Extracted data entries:
>>>>>
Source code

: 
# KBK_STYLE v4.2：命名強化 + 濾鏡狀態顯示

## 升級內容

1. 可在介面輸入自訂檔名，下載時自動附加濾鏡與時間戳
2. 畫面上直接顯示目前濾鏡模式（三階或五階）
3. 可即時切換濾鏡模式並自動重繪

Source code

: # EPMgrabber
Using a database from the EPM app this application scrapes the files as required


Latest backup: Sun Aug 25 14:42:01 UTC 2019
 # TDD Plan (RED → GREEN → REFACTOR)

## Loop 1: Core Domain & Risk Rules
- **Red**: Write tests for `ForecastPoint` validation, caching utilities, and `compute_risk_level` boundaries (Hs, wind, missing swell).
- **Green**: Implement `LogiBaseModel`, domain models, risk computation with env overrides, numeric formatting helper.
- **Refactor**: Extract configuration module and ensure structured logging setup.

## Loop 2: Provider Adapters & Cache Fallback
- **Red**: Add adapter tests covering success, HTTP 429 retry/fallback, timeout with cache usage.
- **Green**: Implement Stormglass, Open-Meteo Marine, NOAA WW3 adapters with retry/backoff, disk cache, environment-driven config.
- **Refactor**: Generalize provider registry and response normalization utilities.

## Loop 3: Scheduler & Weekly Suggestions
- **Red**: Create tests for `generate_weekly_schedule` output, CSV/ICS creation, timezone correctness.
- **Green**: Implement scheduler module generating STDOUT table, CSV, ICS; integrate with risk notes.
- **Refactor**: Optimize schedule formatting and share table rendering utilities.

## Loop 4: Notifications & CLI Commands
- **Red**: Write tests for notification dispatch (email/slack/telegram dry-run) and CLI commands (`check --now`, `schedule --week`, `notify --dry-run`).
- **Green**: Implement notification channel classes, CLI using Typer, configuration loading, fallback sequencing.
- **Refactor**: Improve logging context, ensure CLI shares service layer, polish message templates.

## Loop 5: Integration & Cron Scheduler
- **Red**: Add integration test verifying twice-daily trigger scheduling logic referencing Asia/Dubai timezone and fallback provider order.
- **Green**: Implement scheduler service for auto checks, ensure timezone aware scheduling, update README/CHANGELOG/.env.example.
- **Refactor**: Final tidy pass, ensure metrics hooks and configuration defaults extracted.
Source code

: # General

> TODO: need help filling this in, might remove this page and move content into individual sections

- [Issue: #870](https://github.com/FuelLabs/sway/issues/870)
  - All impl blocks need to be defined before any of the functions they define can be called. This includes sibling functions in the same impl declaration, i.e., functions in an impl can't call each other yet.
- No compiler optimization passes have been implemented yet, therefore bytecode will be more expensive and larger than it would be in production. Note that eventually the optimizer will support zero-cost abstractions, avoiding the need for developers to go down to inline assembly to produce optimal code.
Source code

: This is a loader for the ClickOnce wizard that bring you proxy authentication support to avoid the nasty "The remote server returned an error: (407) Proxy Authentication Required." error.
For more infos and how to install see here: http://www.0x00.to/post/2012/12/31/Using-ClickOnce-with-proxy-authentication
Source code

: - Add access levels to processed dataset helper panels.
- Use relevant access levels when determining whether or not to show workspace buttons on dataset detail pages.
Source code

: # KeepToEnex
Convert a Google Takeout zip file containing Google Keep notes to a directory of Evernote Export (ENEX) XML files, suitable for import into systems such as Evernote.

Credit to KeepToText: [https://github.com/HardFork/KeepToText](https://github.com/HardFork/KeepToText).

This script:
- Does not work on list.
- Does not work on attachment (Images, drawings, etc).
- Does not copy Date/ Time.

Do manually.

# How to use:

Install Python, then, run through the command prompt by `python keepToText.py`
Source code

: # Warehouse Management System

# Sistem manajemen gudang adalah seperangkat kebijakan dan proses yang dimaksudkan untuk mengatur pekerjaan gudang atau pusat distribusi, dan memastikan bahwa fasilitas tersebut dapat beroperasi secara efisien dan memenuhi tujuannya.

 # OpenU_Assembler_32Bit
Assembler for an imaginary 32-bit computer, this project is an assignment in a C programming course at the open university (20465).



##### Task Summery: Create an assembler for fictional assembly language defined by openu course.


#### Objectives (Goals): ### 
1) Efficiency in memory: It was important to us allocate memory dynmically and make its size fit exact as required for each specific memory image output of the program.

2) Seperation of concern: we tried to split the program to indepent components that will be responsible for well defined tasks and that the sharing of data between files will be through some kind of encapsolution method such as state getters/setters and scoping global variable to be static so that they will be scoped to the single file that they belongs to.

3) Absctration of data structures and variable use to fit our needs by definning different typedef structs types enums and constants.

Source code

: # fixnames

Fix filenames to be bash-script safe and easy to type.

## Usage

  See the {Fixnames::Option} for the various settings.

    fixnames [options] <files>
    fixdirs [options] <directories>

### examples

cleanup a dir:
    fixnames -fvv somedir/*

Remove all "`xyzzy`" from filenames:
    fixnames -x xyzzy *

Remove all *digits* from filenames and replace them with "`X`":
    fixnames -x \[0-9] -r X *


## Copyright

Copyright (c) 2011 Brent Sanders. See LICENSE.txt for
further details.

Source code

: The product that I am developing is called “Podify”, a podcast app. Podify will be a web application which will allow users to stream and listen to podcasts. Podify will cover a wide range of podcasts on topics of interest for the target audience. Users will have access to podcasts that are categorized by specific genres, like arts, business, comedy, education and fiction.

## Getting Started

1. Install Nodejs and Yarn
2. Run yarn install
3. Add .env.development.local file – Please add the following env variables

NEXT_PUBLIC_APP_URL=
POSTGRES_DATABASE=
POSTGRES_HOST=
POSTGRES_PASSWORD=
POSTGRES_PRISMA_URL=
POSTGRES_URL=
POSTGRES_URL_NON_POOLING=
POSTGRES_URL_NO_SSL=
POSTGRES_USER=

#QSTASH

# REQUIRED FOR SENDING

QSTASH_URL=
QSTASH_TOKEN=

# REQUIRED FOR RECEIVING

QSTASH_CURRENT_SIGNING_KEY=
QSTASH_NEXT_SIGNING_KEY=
<<<<<
WHAT YOU HAVE TO DO: The range runs from the line above containing "the various settings." to the line containing "fixnames -x xyzzy *", inclusive. Restate those lines word for word and no others.

COMPLETED TASK:
  See the {Fixnames::Option} for the various settings.

    fixnames [options] <files>
    fixdirs [options] <directories>

### examples

cleanup a dir:
    fixnames -fvv somedir/*

Remove all "`xyzzy`" from filenames:
    fixnames -x xyzzy *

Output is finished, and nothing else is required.